Yesterday we went on excursion in true Korean style. Our successful imitation of Korean-style day tripping was due to the fact that our school founder, Mrs. Chung, arranged this bus trip for all faculty and Korean staff. Mrs. Chung is wonderful, so naturally most of us wanted to take her up on her generous offer. Not everyone came, but close enough – 60+ teachers and 30+ Korean staff members were there. Part of the appeal of such a cattle-herd type outing is spending time with the Korean staff, many of whom we would love to know better. Not least of them is David (in the photo on the left), who is really more monkey than man, and is about as generous with his hugs as Chris is uncomfortable receiving them. Well, if there's anyone Chris will permit to hug him excessively, it just might be David.

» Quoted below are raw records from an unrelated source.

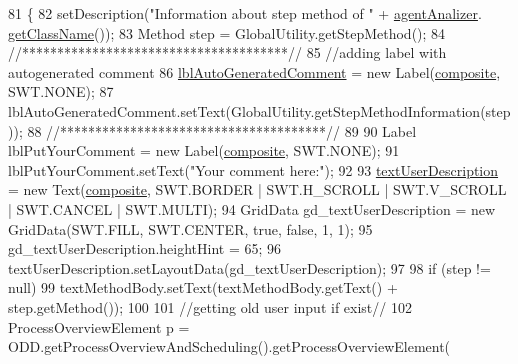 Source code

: \begin{DoxyCode}
81                                   \{
82         setDescription(\textcolor{stringliteral}{"Information about step method of "} + \hyperlink{classit_1_1isislab_1_1masonhelperdocumentation_1_1mason_1_1wizards_1_1_l___step_method_page_a0e0b633d8d346100b6ab65b05d9d60e6}{agentAnalizer}.
      \hyperlink{classit_1_1isislab_1_1masonhelperdocumentation_1_1analizer_1_1_agent_analizer_ace466e16439878a851eb63d5a11ddf43}{getClassName}());
83         Method step = GlobalUtility.getStepMethod();
84         \textcolor{comment}{//**************************************//}
85         \textcolor{comment}{//adding label with autogenerated comment}
86         \hyperlink{classit_1_1isislab_1_1masonhelperdocumentation_1_1mason_1_1wizards_1_1_l___step_method_page_af9b2ba2f488b5e92c1e8745127d3162c}{lblAutoGeneratedComment} = \textcolor{keyword}{new} Label(\hyperlink{classit_1_1isislab_1_1masonhelperdocumentation_1_1mason_1_1wizards_1_1_l___step_method_page_a73ff4ee05e8c5b36aed06fa604e32ac2}{composite}, SWT.NONE);
87         lblAutoGeneratedComment.setText(GlobalUtility.getStepMethodInformation(step));
88         \textcolor{comment}{//**************************************//}
89         
90         Label lblPutYourComment = \textcolor{keyword}{new} Label(\hyperlink{classit_1_1isislab_1_1masonhelperdocumentation_1_1mason_1_1wizards_1_1_l___step_method_page_a73ff4ee05e8c5b36aed06fa604e32ac2}{composite}, SWT.NONE);
91         lblPutYourComment.setText(\textcolor{stringliteral}{"Your comment here:"});
92         
93         \hyperlink{classit_1_1isislab_1_1masonhelperdocumentation_1_1mason_1_1wizards_1_1_l___step_method_page_a7cb65b64022898b986f913f4a7ae43d3}{textUserDescription} = \textcolor{keyword}{new} Text(\hyperlink{classit_1_1isislab_1_1masonhelperdocumentation_1_1mason_1_1wizards_1_1_l___step_method_page_a73ff4ee05e8c5b36aed06fa604e32ac2}{composite}, SWT.BORDER | SWT.H\_SCROLL | 
      SWT.V\_SCROLL | SWT.CANCEL | SWT.MULTI);
94         GridData gd\_textUserDescription = \textcolor{keyword}{new} GridData(SWT.FILL, SWT.CENTER, \textcolor{keyword}{true}, \textcolor{keyword}{false}, 1, 1);
95         gd\_textUserDescription.heightHint = 65;
96         textUserDescription.setLayoutData(gd\_textUserDescription);
97         
98         \textcolor{keywordflow}{if} (step != null)
99             textMethodBody.setText(textMethodBody.getText() +  step.getMethod());       
100 
101         \textcolor{comment}{//getting old user input if exist//}
102         ProcessOverviewElement p = ODD.getProcessOverviewAndScheduling().getProcessOverviewElement(

\end{DoxyCode}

We embarked in three yellow buses at 7 a.m. to drive across the peninsula and visit a scenic Buddhist site, Woljongsa Temple. The temple was built during the Shilla kingdom, so it’s quite old (the web says 643 AD, although I'm not sure I'm buying that - somewhere else it was described as "over 1,000 years old), but you’d never know to look at it. From what we can tell, all or most of the many Buddhist temples in Korea are in immaculate upkeep, which may enhance their overall touristic value, but limits the “scenic rusticity” I find myself seeking when I look at them. We took the picture on the left; the one on the right came from the Internet - they must have taken it while some armed guards held the hordes at bay, because I can't imagine it's ever that deserted.

Well, in summary, although the landscape (particularly at the hike we did after the temple visit - the deciduous trees are just starting to change, and it looks the way I imagine the east coast does this time of year) was stunning, droves of tourists inevitably cause me to appreciate beautiful scenery less. The curious thing is that Koreans don’t seem to mind. Apparently, driving to this particular temple during this particular season is a Korean tradition, so everyone knows that they won’t be enjoying any solitude at their destinations. They also realize that their return trip will be anywhere from 1 – 3 hours longer due to the massive traffic created by all the day-trippers. So we spent between 7 and 8 hours on the bus yesterday, and approximately 2 hours outside of it.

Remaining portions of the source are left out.